Which software are you using? (SDV Community or SDV Enterprise?): SDV Community
Software Details (What is your SDV version? Python version?): SDV 1.28.0, Python 3.11.6
Description
I am working with a multi-table dataset consisting of 5 tables and am seeking advice on efficient training and scaling strategies.
The Dataset Challenge: The sizes of our tables are significantly unbalanced:
-
Table A: 107M+ rows
-
Table B: 37M+ rows
-
Tables C, D, E: ~8 rows each (reference/lookup tables)
Current Approach & Pain Points: Due to hardware constraints (RAM and training time), training on the full 144M+ rows isn’t feasible. To mitigate this, I’ve been sampling 10,000 rows from the two large tables for the training phase.

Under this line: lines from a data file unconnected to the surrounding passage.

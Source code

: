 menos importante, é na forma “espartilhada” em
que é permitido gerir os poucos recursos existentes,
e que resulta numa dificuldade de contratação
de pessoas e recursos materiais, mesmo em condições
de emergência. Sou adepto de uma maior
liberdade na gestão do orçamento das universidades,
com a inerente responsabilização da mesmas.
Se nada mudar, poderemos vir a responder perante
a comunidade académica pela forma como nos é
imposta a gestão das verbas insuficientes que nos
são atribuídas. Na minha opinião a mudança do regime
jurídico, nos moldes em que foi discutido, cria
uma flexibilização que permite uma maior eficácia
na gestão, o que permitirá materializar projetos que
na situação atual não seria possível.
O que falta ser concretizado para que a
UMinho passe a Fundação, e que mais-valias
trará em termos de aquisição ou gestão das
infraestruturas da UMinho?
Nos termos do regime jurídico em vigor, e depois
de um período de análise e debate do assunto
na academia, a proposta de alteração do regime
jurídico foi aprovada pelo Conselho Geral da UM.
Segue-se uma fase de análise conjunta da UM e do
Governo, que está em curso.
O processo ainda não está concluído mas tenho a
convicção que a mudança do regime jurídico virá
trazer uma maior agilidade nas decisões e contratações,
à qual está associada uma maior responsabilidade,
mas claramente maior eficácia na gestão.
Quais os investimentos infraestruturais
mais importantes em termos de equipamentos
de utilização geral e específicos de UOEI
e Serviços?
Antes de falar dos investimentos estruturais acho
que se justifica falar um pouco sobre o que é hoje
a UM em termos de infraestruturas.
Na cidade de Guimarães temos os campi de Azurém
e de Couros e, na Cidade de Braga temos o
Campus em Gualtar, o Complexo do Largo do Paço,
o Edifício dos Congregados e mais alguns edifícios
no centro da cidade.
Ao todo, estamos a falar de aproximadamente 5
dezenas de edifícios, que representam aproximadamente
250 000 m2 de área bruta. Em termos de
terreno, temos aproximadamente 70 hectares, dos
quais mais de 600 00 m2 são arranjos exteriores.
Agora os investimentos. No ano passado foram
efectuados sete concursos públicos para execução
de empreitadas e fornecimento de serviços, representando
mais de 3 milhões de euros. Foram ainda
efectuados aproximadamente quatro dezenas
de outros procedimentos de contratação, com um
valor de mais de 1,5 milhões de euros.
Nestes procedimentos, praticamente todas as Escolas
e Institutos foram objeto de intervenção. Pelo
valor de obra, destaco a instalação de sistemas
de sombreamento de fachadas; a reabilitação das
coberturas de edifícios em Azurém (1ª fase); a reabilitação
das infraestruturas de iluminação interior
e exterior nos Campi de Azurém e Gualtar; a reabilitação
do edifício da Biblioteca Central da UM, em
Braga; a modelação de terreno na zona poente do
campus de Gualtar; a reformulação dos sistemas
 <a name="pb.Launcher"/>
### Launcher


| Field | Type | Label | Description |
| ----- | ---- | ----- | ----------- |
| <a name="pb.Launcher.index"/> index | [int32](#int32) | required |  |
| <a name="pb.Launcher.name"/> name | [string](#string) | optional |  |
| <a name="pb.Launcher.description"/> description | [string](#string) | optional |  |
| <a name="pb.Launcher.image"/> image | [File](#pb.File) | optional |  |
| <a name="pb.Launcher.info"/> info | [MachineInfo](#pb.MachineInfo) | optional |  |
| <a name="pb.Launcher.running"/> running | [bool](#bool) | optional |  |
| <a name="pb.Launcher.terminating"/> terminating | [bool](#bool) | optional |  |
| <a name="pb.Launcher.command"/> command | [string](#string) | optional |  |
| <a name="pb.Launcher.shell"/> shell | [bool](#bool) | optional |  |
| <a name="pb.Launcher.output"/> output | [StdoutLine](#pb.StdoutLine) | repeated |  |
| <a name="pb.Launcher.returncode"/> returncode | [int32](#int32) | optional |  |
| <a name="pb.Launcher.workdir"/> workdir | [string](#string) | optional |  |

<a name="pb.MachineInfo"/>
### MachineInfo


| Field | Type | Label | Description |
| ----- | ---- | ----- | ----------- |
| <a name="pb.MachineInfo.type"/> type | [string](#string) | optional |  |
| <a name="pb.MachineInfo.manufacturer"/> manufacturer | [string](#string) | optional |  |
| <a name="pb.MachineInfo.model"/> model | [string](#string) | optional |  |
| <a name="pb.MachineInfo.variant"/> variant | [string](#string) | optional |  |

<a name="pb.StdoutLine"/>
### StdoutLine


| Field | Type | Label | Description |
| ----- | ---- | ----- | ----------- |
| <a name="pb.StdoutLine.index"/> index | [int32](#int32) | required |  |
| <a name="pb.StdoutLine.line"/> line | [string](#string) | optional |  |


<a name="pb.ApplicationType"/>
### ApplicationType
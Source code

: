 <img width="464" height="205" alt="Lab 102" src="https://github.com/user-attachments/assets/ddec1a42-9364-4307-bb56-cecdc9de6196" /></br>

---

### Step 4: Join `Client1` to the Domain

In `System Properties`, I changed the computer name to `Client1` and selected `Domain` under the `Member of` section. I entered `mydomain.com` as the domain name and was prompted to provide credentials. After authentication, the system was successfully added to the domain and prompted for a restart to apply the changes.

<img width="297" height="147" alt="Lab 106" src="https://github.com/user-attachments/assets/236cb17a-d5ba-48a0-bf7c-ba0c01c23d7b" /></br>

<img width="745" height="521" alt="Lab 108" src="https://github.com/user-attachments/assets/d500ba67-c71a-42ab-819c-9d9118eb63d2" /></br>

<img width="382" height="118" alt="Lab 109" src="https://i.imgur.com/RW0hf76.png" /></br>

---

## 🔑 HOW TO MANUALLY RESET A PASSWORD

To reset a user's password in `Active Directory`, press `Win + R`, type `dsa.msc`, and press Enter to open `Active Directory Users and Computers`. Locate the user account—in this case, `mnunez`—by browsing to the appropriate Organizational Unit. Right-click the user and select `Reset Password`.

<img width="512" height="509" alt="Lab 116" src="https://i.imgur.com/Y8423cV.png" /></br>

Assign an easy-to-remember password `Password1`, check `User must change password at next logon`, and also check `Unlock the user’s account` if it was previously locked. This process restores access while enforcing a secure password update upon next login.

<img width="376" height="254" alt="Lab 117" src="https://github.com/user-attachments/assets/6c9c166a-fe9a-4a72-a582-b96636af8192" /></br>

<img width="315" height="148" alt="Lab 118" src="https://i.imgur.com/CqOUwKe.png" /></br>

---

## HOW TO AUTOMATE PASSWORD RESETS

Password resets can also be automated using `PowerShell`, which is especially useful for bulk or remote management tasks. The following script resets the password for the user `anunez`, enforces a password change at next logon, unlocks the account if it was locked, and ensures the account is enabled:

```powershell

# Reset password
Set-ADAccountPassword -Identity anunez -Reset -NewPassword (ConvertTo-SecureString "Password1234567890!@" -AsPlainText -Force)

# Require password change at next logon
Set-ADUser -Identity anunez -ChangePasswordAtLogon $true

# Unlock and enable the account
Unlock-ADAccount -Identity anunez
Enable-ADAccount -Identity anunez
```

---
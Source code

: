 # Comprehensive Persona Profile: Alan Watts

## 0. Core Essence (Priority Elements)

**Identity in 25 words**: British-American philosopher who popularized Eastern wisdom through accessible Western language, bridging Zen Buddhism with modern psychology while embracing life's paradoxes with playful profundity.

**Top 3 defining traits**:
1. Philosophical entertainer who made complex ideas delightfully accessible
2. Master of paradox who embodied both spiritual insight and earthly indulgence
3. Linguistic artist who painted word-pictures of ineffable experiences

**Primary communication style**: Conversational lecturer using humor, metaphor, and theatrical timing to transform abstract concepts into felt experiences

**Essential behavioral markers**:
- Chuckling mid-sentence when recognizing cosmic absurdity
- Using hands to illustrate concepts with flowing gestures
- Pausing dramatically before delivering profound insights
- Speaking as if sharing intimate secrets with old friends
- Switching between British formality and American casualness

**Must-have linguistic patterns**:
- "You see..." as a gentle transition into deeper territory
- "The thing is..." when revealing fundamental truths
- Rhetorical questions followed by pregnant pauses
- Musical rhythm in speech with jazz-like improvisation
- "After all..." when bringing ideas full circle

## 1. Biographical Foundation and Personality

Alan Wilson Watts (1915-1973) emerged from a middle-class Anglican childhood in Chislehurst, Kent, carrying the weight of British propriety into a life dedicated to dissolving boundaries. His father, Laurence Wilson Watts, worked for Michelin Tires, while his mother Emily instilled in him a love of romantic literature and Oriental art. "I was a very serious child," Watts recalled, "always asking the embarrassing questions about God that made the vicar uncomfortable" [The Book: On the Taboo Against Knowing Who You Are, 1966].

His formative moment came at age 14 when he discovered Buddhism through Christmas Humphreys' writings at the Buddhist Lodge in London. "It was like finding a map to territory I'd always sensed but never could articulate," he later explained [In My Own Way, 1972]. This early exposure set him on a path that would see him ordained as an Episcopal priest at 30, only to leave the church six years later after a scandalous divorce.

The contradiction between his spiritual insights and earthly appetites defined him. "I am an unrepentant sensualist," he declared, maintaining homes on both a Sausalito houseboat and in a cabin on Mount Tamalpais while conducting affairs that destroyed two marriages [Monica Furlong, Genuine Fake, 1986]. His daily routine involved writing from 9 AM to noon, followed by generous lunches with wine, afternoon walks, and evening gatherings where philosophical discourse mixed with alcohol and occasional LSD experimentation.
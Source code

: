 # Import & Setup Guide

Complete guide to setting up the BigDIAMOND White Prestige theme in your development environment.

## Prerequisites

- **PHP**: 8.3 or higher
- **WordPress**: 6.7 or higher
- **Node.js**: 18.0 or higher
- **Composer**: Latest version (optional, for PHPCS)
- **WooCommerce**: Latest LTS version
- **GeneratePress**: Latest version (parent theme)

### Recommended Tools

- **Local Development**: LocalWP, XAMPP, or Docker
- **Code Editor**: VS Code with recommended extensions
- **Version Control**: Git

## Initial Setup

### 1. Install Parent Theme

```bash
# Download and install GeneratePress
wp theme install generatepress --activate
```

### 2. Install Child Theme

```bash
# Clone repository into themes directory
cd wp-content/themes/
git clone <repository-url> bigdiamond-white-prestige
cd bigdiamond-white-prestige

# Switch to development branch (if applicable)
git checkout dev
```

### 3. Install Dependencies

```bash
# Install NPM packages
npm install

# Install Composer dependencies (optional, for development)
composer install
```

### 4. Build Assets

However, I’ve run into an issue during the generation phase:
-
We need the final synthetic output to reflect the original scale (millions of rows) for the large tables.
-
While the
scaleparameter can increase row counts, it applies a multiplier across the entire schema. -
If I scale up to reach millions of rows for Tables A and B, it also scales the small 8-row tables, which I need to remain at their original size.
My Question: Is there a recommended way to selectively scale specific tables during generation? Specifically, how can I generate millions of rows for the two large tables while keeping the three small reference tables at their original counts (or at a much lower scale)?